By October of 1947, testing in the Los Angeles Basin area was already complete, and helicopter mail service there was launched.  But here in Indiana, the testing of routes, schedules and sites dragged on.  No post offices in Lake County could accommodate helicopters on their roofs.  Multiple landing sites were proposed and then rejected.  Delays arose over questions of whether or not to allow or require passenger service in addition to mail.  The postal service sought to conduct a new study of truck service before they would approve helicopter service.

By June of 1948, United Airlines dropped out of the bidding for the contract in our area, despite having already purchased a Sikorsky S-51.

By the end of 1948, with service still not in place, it was said the post office was getting cold feet, but the Civil Aeronautics Board announced that service would begin by early April, 1949.

It did not.

There was still no final selection of landing sites.  Service, it was said, would begin in May.

It didn’t.

In June it was announced it would begin in August.  A week later, they changed that to “sometime in September.”

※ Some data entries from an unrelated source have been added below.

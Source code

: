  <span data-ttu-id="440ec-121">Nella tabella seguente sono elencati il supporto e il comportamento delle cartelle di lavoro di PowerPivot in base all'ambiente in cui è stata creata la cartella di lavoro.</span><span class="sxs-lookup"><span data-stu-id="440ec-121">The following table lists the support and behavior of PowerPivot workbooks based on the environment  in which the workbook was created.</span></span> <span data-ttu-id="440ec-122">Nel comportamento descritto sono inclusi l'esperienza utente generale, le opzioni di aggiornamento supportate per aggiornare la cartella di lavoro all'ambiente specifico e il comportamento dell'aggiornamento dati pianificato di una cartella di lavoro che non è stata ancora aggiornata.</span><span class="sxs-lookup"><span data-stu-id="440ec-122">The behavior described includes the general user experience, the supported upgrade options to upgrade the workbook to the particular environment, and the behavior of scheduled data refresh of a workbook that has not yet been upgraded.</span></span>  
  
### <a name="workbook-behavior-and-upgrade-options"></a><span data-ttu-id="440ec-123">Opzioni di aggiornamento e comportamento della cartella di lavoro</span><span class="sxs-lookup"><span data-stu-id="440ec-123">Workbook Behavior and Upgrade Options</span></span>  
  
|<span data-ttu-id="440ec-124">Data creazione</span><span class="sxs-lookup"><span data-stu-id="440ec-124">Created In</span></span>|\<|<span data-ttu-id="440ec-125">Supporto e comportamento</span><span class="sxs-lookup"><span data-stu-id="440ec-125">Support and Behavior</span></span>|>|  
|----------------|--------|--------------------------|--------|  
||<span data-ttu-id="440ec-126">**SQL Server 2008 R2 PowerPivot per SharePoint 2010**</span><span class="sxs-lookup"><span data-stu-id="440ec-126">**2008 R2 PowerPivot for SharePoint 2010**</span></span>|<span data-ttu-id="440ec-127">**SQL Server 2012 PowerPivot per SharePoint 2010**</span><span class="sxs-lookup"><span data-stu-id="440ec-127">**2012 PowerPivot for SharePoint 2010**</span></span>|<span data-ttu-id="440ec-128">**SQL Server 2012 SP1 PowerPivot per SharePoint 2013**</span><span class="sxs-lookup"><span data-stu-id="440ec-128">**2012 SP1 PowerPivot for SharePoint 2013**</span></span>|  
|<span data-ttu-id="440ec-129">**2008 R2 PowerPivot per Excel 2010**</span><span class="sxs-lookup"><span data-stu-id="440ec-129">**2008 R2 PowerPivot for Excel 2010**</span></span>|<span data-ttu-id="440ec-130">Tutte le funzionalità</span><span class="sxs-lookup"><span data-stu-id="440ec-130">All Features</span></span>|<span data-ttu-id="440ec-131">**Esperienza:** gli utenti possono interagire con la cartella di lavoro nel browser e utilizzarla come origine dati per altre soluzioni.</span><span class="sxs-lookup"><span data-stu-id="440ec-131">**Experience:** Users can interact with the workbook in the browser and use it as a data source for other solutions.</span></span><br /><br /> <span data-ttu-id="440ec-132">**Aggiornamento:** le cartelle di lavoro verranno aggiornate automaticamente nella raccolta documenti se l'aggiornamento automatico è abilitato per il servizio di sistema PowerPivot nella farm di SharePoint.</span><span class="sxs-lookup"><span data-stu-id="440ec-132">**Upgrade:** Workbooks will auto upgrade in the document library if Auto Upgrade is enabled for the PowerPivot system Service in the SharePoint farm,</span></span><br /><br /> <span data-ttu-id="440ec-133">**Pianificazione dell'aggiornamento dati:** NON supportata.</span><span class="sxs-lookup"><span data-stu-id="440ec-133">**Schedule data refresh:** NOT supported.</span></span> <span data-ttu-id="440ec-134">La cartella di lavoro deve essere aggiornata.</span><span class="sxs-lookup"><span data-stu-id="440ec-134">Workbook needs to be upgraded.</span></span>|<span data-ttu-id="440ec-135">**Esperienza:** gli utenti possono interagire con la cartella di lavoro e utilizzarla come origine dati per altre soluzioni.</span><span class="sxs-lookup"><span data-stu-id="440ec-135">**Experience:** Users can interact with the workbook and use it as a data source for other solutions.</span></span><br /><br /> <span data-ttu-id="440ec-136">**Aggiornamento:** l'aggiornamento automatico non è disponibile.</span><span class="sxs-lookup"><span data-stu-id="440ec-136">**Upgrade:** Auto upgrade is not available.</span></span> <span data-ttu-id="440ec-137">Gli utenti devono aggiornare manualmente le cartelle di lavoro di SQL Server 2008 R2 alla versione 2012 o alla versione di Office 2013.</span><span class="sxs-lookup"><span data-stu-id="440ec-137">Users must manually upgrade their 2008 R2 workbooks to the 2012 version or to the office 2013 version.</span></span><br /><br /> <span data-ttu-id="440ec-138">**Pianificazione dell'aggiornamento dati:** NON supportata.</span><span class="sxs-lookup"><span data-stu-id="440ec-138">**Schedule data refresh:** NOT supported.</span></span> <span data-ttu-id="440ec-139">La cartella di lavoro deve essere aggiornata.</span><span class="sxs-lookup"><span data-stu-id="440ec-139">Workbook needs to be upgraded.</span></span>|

The air mail routes in Illinois had begun, but ours were still stuck on the ground.  Bell Aircraft experienced a workers’ strike in New York, delaying things further.  Yet another proposed landing site for Hammond was rejected.

Finally! Three years after the first test flights into Whiting and Robertsdale, actual service here began.  On November 21, 1949, at the landing site shared by Whiting and Hammond just south of the 41 Outdoor Theatre, Whiting’s Mayor Andrew Kovacik, Postmaster Levern Fortin and others greeted the first flight, in a ceremony attended by the public. Three flights per day began delivering and picking up mail before heading to East Chicago’s landing site at Block Stadium.  Unfortunately though, after such an inauspicious, three year “spring training” session, pessimism that helicopter air mail service was going to be successful here had already grown.

Skipping ahead to August of 1953, the Hammond Times reported, perhaps a couple of months prematurely, that helicopter air mail service to the Calumet Region had completed four years of service.  But in the end, the service never gained enough traction to become a viable, long term benefit to our postal needs. Among its many disadvantages, the maximum weight lift was said to be insufficient, and the helicopters could not safely operate within a cloud base under 500 feet. At the stage of development that existed then, helicopter air mail couldn’t be regarded as an economically attractive proposition for carrying mail, and it soon slipped into the dust bin of Whiting and Robertsdale’s history.